Researchers at the UK’s University of Warwick have trained the system to recognize which urban or rural scenes are the most beautiful.
If you take comfort in knowing that we’re a long way away from the day when computer systems recognize a beautiful photo, you might want to sit down.
A team from the Warwick Business School at the University of Warwick in England have trained a neural network to recognize beautiful landscapes. Researcher Chanuki Seresinhe told me this is the first time for such an accomplishment, which formed the basis for their academic paper, published by The Royal Society Open Science.
This means that machine learning trained computer systems might — someday soon — help marketers and advertisers pick shots for ads, brochures or presentations. Already, IBM’s Watson has begun down that road, such as his recent job picking shots for a horror movie trailer.
The research team utilized a site called Scenic or Not, which asked 1.5 million visitors to rate about 200,000 landscape photos of UK scenes on a scale of 1 to 10, with 1 representing the ugly side and 10 the beautiful.

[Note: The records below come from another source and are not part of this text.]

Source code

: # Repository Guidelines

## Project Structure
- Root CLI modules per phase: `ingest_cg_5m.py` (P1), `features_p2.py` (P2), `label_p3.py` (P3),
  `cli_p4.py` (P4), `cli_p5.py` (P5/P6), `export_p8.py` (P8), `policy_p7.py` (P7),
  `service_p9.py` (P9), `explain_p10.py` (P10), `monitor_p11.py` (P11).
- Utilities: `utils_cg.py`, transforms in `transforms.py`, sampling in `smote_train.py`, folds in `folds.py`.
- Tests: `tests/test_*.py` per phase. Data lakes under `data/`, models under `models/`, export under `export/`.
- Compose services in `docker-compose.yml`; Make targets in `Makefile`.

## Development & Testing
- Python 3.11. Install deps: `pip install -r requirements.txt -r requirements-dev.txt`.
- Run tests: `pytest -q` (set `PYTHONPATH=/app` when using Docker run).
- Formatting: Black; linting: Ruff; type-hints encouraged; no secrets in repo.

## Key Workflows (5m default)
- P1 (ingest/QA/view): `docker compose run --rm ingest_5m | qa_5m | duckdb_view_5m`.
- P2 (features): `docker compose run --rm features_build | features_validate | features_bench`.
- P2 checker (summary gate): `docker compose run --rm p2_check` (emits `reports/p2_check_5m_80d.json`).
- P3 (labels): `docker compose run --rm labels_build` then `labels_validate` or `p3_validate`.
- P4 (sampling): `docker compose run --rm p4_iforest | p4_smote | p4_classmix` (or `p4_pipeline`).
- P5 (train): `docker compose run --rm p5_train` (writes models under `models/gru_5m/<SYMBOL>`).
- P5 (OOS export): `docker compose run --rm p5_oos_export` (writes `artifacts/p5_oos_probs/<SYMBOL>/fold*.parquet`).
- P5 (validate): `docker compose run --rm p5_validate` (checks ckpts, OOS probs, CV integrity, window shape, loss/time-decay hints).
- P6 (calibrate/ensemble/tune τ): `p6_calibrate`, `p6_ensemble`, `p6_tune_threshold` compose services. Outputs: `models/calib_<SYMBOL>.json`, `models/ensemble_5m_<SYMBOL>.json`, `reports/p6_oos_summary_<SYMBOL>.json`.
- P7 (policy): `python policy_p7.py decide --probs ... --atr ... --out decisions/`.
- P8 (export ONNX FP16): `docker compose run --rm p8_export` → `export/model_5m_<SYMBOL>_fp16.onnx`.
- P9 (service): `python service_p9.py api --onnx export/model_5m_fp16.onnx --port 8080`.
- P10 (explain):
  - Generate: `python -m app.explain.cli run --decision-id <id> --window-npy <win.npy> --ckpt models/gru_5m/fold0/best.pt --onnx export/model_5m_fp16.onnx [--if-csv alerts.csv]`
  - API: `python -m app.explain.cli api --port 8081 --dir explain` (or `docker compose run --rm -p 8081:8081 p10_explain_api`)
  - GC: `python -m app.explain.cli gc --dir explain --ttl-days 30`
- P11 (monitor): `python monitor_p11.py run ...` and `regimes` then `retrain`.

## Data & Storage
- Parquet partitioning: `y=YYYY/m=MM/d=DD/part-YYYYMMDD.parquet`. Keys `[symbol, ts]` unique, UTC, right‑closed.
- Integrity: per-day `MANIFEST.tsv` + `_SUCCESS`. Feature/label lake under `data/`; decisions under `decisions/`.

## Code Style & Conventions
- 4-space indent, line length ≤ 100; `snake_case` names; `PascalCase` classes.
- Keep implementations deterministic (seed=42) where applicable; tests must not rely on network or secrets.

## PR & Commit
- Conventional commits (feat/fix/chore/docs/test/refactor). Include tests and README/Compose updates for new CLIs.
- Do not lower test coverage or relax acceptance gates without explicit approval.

The team then trained an MIT-based neural network with 80 percent of the photos that had been rated by at least three visitors, employing the average rating. Here’s a selection of most scenic and least scenic scenes selected by humans:
After the system “learned” what humans considered beautiful scenes, the researchers asked it to rate the remaining 20 percent of Scenic or Not’s photos, without letting the system know how the human visitors had rated them. Here are some of the most/least scenic scenes rated by the system that were from London:
The result was a 0.66 correlation with the average human rating, where a 1.0 correlation would have been the system picking the exact same 1-to-10 rating for each image. Seresinhe said this result indicated that the neural net got the idea.
The system was able to distinguish between urban and rural scenes, and found beautiful scenes in both kinds of locales, just as the human reviewers had. This meant, for instance, that scenes around parks like Hampstead Heath were rated highly by both humans and the neural net, as were scenes of Big Ben and the Tower of London.
Such an artificial intelligence based system could be very useful for marketers and advertisers. In choosing a beautiful photo for an ad campaign promoting travel to Ireland, for instance, such a computer assistant could pre-select images based on how beautiful they are.
Seresinhe noted that, in theory, this kind of trained neural net could similarly make qualitative judgments about any image characteristic that viewers can generally agree on, such as which ones are sexy, scary, sad or patriotic.
In anticipation of some future 4th of July, then, marketers may someday ask their digital assistants to find all imagery posted by their social influencers that is both sexy and patriotic, regardless of metatags or the surrounding text.
One expects that systems capable of understanding the agreed-upon beauty or emotion in a videoclip are not far behind.